> _Activity_:
Please report each line of the data below that contains "longtable".

> _Data for review_:
---
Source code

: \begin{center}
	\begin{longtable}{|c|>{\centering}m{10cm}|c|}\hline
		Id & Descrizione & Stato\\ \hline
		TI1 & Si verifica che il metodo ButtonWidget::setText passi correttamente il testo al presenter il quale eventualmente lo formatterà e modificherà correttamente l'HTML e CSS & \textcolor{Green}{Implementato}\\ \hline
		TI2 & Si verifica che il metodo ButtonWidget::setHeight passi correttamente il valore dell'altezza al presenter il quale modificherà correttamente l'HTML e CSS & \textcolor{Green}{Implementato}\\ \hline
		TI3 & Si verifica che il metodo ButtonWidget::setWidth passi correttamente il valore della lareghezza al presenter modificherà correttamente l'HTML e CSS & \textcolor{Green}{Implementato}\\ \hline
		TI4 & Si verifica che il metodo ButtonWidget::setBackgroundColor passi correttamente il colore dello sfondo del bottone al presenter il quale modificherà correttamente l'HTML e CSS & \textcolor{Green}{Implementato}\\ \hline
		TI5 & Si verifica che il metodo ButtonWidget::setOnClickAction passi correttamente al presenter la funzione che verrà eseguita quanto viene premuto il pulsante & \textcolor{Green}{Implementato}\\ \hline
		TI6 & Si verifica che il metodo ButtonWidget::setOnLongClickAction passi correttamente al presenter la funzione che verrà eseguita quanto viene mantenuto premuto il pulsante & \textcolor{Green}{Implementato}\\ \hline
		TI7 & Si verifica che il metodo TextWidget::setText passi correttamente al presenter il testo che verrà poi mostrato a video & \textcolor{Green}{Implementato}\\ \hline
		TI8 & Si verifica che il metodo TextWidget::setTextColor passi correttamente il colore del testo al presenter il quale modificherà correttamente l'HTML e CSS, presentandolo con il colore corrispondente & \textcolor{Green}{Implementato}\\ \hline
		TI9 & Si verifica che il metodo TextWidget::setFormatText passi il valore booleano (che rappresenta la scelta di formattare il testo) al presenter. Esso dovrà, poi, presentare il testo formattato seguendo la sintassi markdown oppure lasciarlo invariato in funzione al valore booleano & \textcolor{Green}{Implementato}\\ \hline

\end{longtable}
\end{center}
---
> _Task result_:
	\begin{longtable}{|c|>{\centering}m{10cm}|c|}\hline
\end{longtable}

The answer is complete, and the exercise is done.